**Provided records:**
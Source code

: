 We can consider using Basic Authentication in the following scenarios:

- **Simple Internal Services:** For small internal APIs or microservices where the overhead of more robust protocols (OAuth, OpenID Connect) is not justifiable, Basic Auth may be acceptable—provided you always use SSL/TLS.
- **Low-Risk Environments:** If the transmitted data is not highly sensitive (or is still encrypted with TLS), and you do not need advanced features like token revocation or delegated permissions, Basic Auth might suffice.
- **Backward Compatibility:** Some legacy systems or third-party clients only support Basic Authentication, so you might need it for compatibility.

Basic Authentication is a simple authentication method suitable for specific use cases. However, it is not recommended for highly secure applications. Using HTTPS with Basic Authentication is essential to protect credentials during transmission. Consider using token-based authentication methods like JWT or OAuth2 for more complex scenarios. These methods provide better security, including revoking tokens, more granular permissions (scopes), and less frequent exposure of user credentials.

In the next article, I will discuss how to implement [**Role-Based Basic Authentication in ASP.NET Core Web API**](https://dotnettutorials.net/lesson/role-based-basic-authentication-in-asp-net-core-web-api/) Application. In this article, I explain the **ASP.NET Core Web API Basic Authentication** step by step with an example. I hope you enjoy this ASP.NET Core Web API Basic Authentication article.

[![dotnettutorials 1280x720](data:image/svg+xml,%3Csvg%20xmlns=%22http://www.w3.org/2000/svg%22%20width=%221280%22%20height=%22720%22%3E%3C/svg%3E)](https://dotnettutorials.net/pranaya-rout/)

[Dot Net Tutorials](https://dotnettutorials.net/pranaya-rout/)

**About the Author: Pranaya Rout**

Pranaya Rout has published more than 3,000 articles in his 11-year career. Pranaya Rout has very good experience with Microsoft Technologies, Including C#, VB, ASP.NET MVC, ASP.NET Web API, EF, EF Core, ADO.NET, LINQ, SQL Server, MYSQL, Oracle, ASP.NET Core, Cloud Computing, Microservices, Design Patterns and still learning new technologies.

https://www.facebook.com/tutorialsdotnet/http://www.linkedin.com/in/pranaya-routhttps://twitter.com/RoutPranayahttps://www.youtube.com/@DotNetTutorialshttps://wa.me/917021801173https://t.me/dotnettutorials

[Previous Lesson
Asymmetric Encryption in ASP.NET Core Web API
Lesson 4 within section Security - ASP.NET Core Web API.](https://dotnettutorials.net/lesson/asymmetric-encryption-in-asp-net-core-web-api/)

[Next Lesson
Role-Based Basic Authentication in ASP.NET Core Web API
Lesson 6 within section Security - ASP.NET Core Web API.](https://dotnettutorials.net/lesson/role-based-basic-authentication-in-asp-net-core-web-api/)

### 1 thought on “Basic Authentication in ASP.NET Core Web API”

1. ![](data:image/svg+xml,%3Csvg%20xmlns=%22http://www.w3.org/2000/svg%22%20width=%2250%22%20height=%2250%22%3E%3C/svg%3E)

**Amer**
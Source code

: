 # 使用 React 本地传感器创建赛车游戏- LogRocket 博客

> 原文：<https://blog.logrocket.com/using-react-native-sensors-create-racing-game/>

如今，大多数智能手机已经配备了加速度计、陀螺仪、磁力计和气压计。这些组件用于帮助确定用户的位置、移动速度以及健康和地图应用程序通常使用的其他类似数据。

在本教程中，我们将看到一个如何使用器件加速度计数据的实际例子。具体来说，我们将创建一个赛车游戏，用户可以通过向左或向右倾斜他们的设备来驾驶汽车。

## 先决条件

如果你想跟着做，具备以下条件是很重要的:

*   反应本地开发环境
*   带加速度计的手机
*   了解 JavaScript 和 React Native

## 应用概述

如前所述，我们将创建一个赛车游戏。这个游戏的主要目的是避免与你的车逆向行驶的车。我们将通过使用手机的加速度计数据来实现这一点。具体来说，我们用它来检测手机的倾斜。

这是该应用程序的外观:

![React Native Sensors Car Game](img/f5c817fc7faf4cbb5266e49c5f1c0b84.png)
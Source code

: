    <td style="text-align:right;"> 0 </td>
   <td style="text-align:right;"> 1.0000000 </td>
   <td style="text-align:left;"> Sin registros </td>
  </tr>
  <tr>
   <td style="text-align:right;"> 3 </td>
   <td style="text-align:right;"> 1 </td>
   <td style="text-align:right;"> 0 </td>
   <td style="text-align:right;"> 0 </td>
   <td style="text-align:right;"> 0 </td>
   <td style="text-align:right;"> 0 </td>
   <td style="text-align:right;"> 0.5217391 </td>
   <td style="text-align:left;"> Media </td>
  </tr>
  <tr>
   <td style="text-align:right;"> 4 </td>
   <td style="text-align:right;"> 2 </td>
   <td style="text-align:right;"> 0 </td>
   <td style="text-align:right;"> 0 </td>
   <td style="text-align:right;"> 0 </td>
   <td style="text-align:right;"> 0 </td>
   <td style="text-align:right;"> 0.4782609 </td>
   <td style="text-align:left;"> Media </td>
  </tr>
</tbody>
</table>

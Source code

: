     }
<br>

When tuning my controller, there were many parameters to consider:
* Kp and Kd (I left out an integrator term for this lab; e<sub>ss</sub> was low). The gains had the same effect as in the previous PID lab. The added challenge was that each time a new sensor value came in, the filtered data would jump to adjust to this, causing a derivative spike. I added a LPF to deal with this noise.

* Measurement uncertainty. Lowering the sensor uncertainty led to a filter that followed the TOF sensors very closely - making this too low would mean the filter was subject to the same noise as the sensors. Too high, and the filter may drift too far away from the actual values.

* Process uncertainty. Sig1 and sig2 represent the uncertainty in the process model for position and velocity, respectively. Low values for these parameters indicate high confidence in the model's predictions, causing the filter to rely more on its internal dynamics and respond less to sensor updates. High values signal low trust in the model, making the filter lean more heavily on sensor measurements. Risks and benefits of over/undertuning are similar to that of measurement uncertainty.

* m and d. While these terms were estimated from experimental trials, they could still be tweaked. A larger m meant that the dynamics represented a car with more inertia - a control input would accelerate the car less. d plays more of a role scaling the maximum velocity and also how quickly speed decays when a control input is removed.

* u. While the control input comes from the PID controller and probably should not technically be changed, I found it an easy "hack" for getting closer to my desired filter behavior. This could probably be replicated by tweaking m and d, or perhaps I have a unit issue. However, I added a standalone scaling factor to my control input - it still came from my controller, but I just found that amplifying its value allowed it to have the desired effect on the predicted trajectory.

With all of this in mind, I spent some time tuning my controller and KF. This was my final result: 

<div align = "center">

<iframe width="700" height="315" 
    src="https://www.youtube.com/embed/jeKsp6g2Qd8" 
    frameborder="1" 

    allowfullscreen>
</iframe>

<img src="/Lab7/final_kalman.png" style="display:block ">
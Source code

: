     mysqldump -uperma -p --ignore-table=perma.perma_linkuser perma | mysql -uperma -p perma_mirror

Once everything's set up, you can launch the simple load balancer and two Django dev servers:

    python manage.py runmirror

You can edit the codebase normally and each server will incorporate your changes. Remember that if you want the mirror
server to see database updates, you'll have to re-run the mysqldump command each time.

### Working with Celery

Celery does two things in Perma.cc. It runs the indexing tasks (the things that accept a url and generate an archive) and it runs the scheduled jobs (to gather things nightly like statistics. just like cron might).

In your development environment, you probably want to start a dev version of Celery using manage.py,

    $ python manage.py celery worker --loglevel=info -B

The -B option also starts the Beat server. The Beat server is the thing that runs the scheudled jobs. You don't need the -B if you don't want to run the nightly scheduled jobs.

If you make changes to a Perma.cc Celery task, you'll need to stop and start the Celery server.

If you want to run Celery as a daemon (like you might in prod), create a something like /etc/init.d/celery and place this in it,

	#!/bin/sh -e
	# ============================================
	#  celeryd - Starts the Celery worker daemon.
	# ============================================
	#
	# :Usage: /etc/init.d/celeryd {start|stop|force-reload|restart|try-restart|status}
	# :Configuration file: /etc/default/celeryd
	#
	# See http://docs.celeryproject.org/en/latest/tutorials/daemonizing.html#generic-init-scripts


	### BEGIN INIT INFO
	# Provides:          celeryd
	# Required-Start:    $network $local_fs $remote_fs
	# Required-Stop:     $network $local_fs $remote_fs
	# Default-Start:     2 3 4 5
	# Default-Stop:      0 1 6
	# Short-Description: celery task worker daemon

**What you need to do:** Scan the records above and count the lines that contain "Required". No text besides the count.

**Worked solution:** 2